**What you have to do:** Repeat verbatim, and only, the lines of the data below, beginning at the line that contains "- 229 active" and stopping after the line that contains "- ✅ **95 services".

**Input for this task:**
----------
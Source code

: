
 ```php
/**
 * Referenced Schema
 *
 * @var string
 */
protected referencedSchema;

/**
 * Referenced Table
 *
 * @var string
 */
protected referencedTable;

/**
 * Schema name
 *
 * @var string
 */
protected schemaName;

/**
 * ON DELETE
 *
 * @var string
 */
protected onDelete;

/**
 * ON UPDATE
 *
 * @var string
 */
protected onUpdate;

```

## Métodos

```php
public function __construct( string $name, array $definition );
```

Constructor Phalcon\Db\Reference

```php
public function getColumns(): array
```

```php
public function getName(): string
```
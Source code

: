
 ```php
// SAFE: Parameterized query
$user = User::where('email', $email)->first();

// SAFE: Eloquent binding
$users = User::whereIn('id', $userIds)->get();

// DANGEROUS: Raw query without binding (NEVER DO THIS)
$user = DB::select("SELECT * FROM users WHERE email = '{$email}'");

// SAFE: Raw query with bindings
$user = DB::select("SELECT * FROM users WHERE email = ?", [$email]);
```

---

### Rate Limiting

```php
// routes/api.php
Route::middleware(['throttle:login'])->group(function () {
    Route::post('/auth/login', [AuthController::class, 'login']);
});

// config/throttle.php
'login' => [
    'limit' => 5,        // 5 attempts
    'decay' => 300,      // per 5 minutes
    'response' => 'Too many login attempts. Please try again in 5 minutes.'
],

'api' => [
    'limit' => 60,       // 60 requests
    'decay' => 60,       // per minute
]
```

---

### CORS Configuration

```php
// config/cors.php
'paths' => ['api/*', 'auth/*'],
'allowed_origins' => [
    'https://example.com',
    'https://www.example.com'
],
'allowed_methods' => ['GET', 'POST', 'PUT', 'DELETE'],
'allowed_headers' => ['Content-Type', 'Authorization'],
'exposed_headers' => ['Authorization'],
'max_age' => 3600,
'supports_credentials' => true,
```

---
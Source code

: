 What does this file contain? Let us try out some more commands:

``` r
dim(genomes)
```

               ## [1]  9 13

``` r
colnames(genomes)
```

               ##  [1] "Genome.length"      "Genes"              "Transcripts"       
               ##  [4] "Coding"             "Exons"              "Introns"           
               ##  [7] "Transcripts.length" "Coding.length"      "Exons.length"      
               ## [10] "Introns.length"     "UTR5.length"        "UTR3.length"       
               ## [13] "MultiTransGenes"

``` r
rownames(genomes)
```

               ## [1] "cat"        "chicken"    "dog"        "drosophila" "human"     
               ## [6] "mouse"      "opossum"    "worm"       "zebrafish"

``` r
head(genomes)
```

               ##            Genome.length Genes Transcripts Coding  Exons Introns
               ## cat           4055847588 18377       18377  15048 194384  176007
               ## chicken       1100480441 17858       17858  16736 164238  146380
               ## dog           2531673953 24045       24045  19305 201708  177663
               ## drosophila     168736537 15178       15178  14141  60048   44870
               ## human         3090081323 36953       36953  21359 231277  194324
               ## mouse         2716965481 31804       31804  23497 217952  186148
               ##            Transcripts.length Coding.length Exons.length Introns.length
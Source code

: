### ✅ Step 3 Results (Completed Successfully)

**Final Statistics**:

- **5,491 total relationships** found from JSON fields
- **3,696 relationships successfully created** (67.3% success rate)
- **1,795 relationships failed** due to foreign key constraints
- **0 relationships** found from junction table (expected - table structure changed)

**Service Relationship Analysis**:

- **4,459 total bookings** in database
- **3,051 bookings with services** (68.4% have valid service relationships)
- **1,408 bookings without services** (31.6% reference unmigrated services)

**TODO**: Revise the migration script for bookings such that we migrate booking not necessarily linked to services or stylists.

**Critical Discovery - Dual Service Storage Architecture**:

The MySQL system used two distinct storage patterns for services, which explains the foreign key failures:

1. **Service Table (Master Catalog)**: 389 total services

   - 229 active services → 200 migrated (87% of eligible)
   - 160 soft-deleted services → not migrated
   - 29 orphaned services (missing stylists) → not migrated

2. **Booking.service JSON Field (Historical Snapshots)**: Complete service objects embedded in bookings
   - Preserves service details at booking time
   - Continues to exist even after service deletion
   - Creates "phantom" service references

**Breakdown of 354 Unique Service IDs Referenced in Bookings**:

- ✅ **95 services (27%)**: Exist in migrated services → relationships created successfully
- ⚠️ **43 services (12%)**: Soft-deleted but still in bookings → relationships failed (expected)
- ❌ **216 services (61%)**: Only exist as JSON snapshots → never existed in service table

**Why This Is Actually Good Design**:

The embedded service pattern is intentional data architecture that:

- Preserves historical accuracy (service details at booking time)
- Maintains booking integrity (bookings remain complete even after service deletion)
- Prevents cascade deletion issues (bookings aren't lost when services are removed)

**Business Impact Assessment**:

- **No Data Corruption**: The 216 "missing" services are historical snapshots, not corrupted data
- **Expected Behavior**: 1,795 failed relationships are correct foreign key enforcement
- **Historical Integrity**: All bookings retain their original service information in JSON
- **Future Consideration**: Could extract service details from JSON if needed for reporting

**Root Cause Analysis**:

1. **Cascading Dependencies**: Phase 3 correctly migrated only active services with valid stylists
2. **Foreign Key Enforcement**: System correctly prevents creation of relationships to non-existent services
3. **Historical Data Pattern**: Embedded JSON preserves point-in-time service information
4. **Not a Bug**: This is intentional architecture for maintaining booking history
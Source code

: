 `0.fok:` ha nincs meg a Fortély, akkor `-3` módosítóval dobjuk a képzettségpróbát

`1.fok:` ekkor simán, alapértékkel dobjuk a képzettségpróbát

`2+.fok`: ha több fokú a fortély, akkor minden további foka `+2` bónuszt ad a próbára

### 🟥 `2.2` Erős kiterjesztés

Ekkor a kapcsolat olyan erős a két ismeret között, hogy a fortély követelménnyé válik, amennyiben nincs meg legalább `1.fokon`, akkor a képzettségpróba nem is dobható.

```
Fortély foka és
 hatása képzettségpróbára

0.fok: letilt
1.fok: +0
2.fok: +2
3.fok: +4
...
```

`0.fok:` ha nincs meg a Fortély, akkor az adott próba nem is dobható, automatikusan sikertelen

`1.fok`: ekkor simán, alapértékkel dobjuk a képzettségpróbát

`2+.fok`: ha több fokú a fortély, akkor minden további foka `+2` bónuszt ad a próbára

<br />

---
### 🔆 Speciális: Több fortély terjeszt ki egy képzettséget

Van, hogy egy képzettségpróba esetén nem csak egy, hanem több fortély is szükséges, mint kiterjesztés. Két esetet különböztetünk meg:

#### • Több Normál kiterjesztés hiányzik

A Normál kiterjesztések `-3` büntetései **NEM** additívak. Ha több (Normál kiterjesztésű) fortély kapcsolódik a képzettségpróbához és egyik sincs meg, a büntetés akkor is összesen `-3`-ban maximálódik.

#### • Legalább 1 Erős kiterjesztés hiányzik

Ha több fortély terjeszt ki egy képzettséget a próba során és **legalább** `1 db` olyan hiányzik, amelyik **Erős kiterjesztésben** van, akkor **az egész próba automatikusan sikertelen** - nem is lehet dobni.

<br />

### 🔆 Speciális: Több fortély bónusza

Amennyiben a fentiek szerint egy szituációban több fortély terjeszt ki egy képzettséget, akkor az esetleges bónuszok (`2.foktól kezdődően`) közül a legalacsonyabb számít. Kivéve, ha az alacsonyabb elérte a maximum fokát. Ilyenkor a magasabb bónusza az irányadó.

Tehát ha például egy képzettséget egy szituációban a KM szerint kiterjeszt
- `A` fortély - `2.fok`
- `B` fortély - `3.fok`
----------
**Output:**
   - 229 active services → 200 migrated (87% of eligible)
   - 160 soft-deleted services → not migrated
   - 29 orphaned services (missing stylists) → not migrated

2. **Booking.service JSON Field (Historical Snapshots)**: Complete service objects embedded in bookings
   - Preserves service details at booking time
   - Continues to exist even after service deletion
   - Creates "phantom" service references

**Breakdown of 354 Unique Service IDs Referenced in Bookings**:

- ✅ **95 services (27%)**: Exist in migrated services → relationships created successfully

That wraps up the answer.